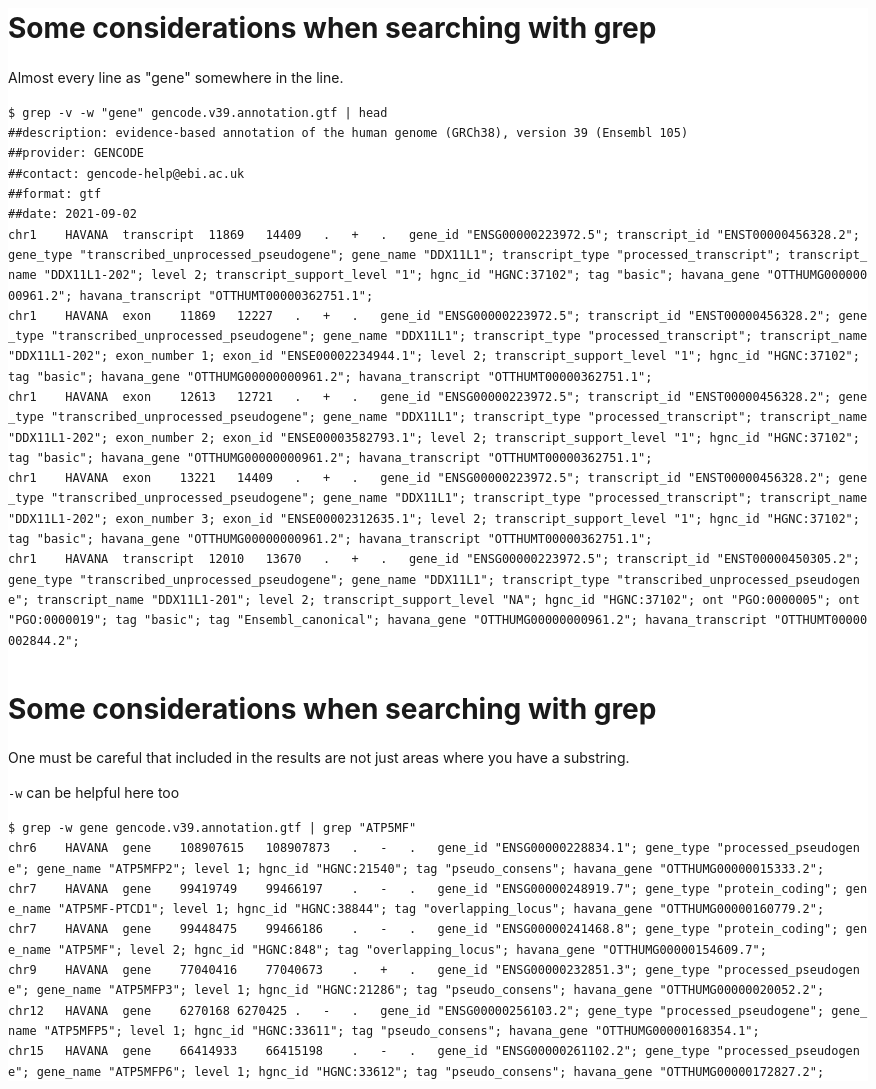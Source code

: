 Some considerations when searching with grep
========================================================
Almost every line as "gene" somewhere in the line.
```
$ grep -v -w "gene" gencode.v39.annotation.gtf | head
##description: evidence-based annotation of the human genome (GRCh38), version 39 (Ensembl 105)
##provider: GENCODE
##contact: gencode-help@ebi.ac.uk
##format: gtf
##date: 2021-09-02
chr1	HAVANA	transcript	11869	14409	.	+	.	gene_id "ENSG00000223972.5"; transcript_id "ENST00000456328.2"; gene_type "transcribed_unprocessed_pseudogene"; gene_name "DDX11L1"; transcript_type "processed_transcript"; transcript_name "DDX11L1-202"; level 2; transcript_support_level "1"; hgnc_id "HGNC:37102"; tag "basic"; havana_gene "OTTHUMG00000000961.2"; havana_transcript "OTTHUMT00000362751.1";
chr1	HAVANA	exon	11869	12227	.	+	.	gene_id "ENSG00000223972.5"; transcript_id "ENST00000456328.2"; gene_type "transcribed_unprocessed_pseudogene"; gene_name "DDX11L1"; transcript_type "processed_transcript"; transcript_name "DDX11L1-202"; exon_number 1; exon_id "ENSE00002234944.1"; level 2; transcript_support_level "1"; hgnc_id "HGNC:37102"; tag "basic"; havana_gene "OTTHUMG00000000961.2"; havana_transcript "OTTHUMT00000362751.1";
chr1	HAVANA	exon	12613	12721	.	+	.	gene_id "ENSG00000223972.5"; transcript_id "ENST00000456328.2"; gene_type "transcribed_unprocessed_pseudogene"; gene_name "DDX11L1"; transcript_type "processed_transcript"; transcript_name "DDX11L1-202"; exon_number 2; exon_id "ENSE00003582793.1"; level 2; transcript_support_level "1"; hgnc_id "HGNC:37102"; tag "basic"; havana_gene "OTTHUMG00000000961.2"; havana_transcript "OTTHUMT00000362751.1";
chr1	HAVANA	exon	13221	14409	.	+	.	gene_id "ENSG00000223972.5"; transcript_id "ENST00000456328.2"; gene_type "transcribed_unprocessed_pseudogene"; gene_name "DDX11L1"; transcript_type "processed_transcript"; transcript_name "DDX11L1-202"; exon_number 3; exon_id "ENSE00002312635.1"; level 2; transcript_support_level "1"; hgnc_id "HGNC:37102"; tag "basic"; havana_gene "OTTHUMG00000000961.2"; havana_transcript "OTTHUMT00000362751.1";
chr1	HAVANA	transcript	12010	13670	.	+	.	gene_id "ENSG00000223972.5"; transcript_id "ENST00000450305.2"; gene_type "transcribed_unprocessed_pseudogene"; gene_name "DDX11L1"; transcript_type "transcribed_unprocessed_pseudogene"; transcript_name "DDX11L1-201"; level 2; transcript_support_level "NA"; hgnc_id "HGNC:37102"; ont "PGO:0000005"; ont "PGO:0000019"; tag "basic"; tag "Ensembl_canonical"; havana_gene "OTTHUMG00000000961.2"; havana_transcript "OTTHUMT00000002844.2";
```


Some considerations when searching with grep
========================================================
One must be careful that included in the results are not just areas where you have a substring.

`-w` can be helpful here too
```
$ grep -w gene gencode.v39.annotation.gtf | grep "ATP5MF"
chr6	HAVANA	gene	108907615	108907873	.	-	.	gene_id "ENSG00000228834.1"; gene_type "processed_pseudogene"; gene_name "ATP5MFP2"; level 1; hgnc_id "HGNC:21540"; tag "pseudo_consens"; havana_gene "OTTHUMG00000015333.2";
chr7	HAVANA	gene	99419749	99466197	.	-	.	gene_id "ENSG00000248919.7"; gene_type "protein_coding"; gene_name "ATP5MF-PTCD1"; level 1; hgnc_id "HGNC:38844"; tag "overlapping_locus"; havana_gene "OTTHUMG00000160779.2";
chr7	HAVANA	gene	99448475	99466186	.	-	.	gene_id "ENSG00000241468.8"; gene_type "protein_coding"; gene_name "ATP5MF"; level 2; hgnc_id "HGNC:848"; tag "overlapping_locus"; havana_gene "OTTHUMG00000154609.7";
chr9	HAVANA	gene	77040416	77040673	.	+	.	gene_id "ENSG00000232851.3"; gene_type "processed_pseudogene"; gene_name "ATP5MFP3"; level 1; hgnc_id "HGNC:21286"; tag "pseudo_consens"; havana_gene "OTTHUMG00000020052.2";
chr12	HAVANA	gene	6270168	6270425	.	-	.	gene_id "ENSG00000256103.2"; gene_type "processed_pseudogene"; gene_name "ATP5MFP5"; level 1; hgnc_id "HGNC:33611"; tag "pseudo_consens"; havana_gene "OTTHUMG00000168354.1";
chr15	HAVANA	gene	66414933	66415198	.	-	.	gene_id "ENSG00000261102.2"; gene_type "processed_pseudogene"; gene_name "ATP5MFP6"; level 1; hgnc_id "HGNC:33612"; tag "pseudo_consens"; havana_gene "OTTHUMG00000172827.2";
```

────────────────────────────────────────

• PROBLEM TO WORK ON
What lines in the material above hold the string "with"? List them.

• ANSWER SPACE
: Some considerations when searching with grep
Some considerations when searching with grep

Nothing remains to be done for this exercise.